§ Exercise details:
Exactly as written, copy the lines that run from the start of the data below to the line containing "<strong>Hydraulic Actuator Market", both ends included.
[Data — start]
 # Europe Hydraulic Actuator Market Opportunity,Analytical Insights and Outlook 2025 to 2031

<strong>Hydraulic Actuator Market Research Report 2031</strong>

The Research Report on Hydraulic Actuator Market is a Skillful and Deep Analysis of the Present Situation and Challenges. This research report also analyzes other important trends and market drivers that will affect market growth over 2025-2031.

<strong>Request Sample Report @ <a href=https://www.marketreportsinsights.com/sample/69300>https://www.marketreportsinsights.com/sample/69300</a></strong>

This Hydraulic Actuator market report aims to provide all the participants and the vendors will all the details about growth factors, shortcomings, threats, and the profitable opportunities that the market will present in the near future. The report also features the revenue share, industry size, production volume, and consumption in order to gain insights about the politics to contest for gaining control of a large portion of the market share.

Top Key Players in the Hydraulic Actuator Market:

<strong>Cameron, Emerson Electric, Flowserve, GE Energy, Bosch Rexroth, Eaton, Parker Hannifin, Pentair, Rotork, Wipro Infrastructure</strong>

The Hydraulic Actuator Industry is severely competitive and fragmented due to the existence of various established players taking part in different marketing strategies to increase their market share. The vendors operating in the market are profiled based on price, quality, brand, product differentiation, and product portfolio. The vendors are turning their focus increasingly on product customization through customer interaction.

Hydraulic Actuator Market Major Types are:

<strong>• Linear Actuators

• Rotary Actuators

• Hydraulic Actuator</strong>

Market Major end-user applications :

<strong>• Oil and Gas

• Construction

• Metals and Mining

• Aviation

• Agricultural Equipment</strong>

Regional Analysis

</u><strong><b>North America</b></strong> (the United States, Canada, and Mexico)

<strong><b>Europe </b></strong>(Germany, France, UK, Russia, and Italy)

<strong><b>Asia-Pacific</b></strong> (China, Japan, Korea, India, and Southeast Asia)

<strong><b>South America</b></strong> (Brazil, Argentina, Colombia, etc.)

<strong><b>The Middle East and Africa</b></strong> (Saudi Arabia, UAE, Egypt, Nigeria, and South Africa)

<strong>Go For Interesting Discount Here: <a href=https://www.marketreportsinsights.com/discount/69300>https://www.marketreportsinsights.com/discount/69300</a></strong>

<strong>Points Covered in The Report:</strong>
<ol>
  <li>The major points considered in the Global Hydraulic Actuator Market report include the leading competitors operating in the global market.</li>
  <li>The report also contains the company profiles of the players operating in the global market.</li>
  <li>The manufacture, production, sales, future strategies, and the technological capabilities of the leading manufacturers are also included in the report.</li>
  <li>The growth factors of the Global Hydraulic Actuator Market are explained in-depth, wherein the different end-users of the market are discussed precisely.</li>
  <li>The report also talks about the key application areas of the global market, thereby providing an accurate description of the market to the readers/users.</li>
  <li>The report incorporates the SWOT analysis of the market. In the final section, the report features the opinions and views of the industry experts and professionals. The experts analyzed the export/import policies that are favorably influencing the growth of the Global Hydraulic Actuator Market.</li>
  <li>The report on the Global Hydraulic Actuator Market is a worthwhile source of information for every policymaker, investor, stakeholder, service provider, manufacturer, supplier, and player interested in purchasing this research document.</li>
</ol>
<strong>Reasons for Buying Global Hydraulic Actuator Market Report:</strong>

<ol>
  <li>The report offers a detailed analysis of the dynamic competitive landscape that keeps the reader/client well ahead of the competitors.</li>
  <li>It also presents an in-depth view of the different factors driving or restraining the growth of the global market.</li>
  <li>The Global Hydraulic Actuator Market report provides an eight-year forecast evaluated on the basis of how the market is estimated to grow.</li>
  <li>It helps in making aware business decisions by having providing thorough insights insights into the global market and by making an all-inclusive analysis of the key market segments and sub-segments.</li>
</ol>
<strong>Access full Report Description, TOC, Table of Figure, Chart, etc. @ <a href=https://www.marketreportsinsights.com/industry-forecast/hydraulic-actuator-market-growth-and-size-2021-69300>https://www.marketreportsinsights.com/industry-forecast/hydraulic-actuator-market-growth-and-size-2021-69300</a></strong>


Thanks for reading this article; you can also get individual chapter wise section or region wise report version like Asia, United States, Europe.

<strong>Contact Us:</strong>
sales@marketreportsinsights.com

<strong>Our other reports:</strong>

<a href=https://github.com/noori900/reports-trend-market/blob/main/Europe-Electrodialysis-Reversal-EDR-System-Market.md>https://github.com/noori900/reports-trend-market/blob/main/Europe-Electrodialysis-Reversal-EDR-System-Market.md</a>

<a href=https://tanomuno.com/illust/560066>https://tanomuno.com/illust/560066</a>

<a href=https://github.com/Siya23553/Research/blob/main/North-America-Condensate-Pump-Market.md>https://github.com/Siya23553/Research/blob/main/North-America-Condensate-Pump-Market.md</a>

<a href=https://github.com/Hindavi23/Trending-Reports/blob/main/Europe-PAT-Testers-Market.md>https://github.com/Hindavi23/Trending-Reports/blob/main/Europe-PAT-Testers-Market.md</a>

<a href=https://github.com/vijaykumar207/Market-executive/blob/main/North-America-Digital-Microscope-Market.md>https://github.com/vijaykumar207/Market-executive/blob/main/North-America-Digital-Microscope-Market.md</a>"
[Data — finish]
§ Expected answer:
 # Europe Hydraulic Actuator Market Opportunity,Analytical Insights and Outlook 2025 to 2031

<strong>Hydraulic Actuator Market Research Report 2031</strong>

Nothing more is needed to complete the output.